What this task involves:
Pull out of the data below the stretch of lines bounded by the one containing "Models (5) and" and the one containing "The relative manager", both bounds included, unchanged.

◇ ◇ ◇ ◇ ◇

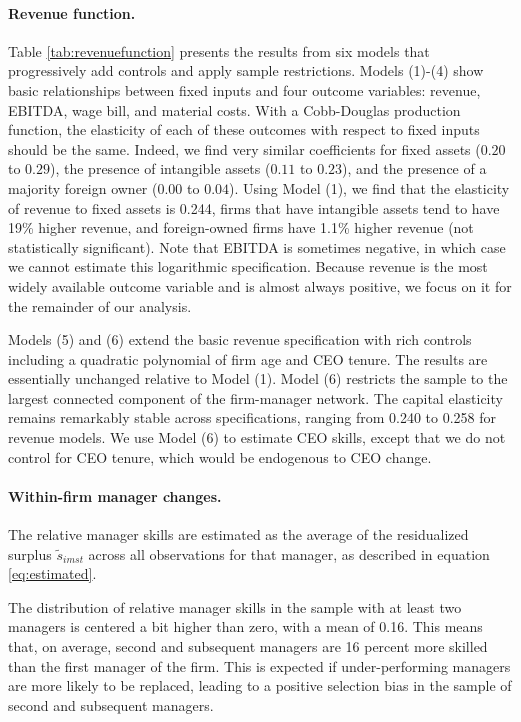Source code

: \documentclass[11pt,a4paper]{article}
\begin{document}
\paragraph{Revenue function.}
Table \ref{tab:revenuefunction} presents the results from six models that progressively add controls and apply sample restrictions. Models (1)-(4) show basic relationships between fixed inputs and four outcome variables: revenue, EBITDA, wage bill, and material costs. With a Cobb-Douglas production function, the elasticity of each of these outcomes with respect to fixed inputs should be the same. Indeed, we find very similar coefficients for fixed assets ($0.20$ to $0.29$), the presence of intangible assets ($0.11$ to $0.23$), and the presence of a majority foreign owner ($0.00$ to $0.04$). Using Model (1), we find that the elasticity of revenue to fixed assets is 0.244, firms that have intangible assets tend to have 19\% higher revenue, and foreign-owned firms have 1.1\% higher revenue (not statistically significant). Note that EBITDA is sometimes negative, in which case we cannot estimate this logarithmic specification. Because revenue is the most widely available outcome variable and is almost always positive, we focus on it for the remainder of our analysis.

Models (5) and (6) extend the basic revenue specification with rich controls including a quadratic polynomial of firm age and CEO tenure. The results are essentially unchanged relative to Model (1). Model (6) restricts the sample to the largest connected component of the firm-manager network. The capital elasticity remains remarkably stable across specifications, ranging from 0.240 to 0.258 for revenue models. We use Model (6) to estimate CEO skills, except that we do not control for CEO tenure, which would be endogenous to CEO change.



\paragraph{Within-firm manager changes.}




The relative manager skills are estimated as the average of the residualized surplus $\tilde s_{imst}$ across all observations for that manager, as described in equation \eqref{eq:estimated}. 

The distribution of relative manager skills in the sample with at least two managers is centered a bit higher than zero, with a mean of 0.16. This means that, on average, second and subsequent managers are 16 percent more skilled than the first manager of the firm. This is expected if under-performing managers are more likely to be replaced, leading to a positive selection bias in the sample of second and subsequent managers. 
\end{document}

◇ ◇ ◇ ◇ ◇

Answer space:
Models (5) and (6) extend the basic revenue specification with rich controls including a quadratic polynomial of firm age and CEO tenure. The results are essentially unchanged relative to Model (1). Model (6) restricts the sample to the largest connected component of the firm-manager network. The capital elasticity remains remarkably stable across specifications, ranging from 0.240 to 0.258 for revenue models. We use Model (6) to estimate CEO skills, except that we do not control for CEO tenure, which would be endogenous to CEO change.



\paragraph{Within-firm manager changes.}




The relative manager skills are estimated as the average of the residualized surplus $\tilde s_{imst}$ across all observations for that manager, as described in equation \eqref{eq:estimated}. 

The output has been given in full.